There is no objection to men of other vocations adopting farming as an avocation if they can afford it. It is a rational form of pleasure for wealthy people, and one in which they can often be of great service. This cannot be said of all forms of relaxation. Wealthy men have been of special service to the cause of agriculture by promoting the breeding of improved live stock. Men in other callings should clearly understand, however, that if they have a farm merely as a place to spend a week end, that they may expect to find the financial returns unsatisfactory.

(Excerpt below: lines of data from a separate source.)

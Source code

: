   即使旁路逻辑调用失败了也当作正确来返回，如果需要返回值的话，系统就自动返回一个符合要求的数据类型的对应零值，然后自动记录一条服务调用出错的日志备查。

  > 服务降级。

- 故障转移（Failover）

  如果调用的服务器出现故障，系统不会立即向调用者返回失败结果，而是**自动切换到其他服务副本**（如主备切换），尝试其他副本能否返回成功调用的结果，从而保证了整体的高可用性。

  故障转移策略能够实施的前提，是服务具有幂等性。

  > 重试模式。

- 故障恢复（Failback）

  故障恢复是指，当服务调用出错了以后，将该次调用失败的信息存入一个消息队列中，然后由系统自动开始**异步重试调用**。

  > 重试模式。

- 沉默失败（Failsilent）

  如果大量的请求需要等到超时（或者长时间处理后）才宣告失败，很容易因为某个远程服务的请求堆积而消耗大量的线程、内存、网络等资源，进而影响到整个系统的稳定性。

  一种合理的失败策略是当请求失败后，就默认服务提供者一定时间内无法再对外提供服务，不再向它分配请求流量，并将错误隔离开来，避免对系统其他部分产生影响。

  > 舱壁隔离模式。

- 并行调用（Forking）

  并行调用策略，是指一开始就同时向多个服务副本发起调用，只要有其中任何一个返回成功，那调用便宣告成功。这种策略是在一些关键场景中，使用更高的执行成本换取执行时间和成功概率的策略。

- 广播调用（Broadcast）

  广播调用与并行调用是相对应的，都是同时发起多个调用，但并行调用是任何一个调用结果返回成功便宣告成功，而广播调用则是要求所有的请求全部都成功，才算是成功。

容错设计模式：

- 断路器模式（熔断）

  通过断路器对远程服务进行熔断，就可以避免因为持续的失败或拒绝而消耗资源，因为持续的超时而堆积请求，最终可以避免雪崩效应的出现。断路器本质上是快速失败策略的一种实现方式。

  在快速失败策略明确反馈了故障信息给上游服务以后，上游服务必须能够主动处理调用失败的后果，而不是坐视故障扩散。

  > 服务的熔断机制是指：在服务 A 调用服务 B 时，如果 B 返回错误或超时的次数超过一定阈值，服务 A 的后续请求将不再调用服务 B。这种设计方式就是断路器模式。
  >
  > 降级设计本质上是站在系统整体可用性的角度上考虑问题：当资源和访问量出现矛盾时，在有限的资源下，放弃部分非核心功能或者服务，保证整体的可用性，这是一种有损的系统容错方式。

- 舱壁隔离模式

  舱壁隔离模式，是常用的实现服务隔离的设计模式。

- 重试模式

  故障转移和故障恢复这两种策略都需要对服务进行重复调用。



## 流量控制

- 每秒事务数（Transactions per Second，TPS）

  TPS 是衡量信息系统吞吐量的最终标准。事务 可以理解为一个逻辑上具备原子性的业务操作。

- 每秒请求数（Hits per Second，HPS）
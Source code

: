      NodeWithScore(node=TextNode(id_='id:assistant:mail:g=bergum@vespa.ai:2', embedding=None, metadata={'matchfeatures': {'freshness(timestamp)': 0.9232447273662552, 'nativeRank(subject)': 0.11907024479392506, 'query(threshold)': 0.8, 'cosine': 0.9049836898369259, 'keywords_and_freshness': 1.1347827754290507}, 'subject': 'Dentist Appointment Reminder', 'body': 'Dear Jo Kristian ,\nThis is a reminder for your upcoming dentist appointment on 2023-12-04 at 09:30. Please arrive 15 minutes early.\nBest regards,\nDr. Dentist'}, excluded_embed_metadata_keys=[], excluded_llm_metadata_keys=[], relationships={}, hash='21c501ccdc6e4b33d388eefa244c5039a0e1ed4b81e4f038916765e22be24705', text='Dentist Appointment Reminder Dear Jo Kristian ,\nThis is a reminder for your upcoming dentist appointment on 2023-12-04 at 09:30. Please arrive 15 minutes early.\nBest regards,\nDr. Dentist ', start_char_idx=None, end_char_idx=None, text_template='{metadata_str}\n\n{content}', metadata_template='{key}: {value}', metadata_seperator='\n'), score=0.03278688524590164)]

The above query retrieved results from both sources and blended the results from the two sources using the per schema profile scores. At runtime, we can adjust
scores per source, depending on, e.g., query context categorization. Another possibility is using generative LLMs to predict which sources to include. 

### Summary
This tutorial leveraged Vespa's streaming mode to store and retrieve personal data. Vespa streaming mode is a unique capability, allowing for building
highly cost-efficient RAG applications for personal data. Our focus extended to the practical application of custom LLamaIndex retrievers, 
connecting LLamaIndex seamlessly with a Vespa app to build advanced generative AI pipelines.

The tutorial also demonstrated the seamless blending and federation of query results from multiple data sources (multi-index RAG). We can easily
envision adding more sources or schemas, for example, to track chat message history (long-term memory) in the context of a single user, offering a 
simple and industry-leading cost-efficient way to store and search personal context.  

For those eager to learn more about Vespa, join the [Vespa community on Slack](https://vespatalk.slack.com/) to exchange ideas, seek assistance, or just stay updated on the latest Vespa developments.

To no one is there more significance in the old school aphorism knowledge is power than to the young man who is to become a farmer. While it is not necessary to be educated in schools in order to gain knowledge, yet the schoolroom with all its limitations is usually the most economical and most efficient method of acquiring certain forms of knowledge essential to every successful man or woman. A farm-to-farm canvass of a certain region of the state of New York discloses the fact that farmers with college training are obtaining a higher income from their farms than those whose school days ended with high school. Similarly, those who have finished the high school are more prosperous financially than those who never advanced beyond the grades. The investigation showed, for example, that with the farmers under observation the high school education was equivalent to $6,000 worth of 5% bonds. Farming is an occupation requiring keen observation, sound judgment and accurate reasoning, all attributes which are strengthened greatly by proper education. This is so true that many men, perhaps most men, are forty before they have grasped the problems which the truly successful farmer must solve.
A considerable part of the knowledge essential to success in any pursuit is acquired by actually working at the occupation, or, as we say, by practical experience. Some features of any occupation can be obtained in no other way. A preliminary education may, however, greatly reduce the time necessary to acquire even this practical experience. For example, a course in shop work as taught in technical high schools and colleges, requiring two hours a day for five months, may shorten the time of apprenticeship by one or more years, in acquiring the trade of carpenter or iron worker. In the same manner a course in butter making, cheese making or floriculture, may shorten the time required to obtain the necessary practical details by ten months or even more. Eventually, also, the man thus trained will be the better man.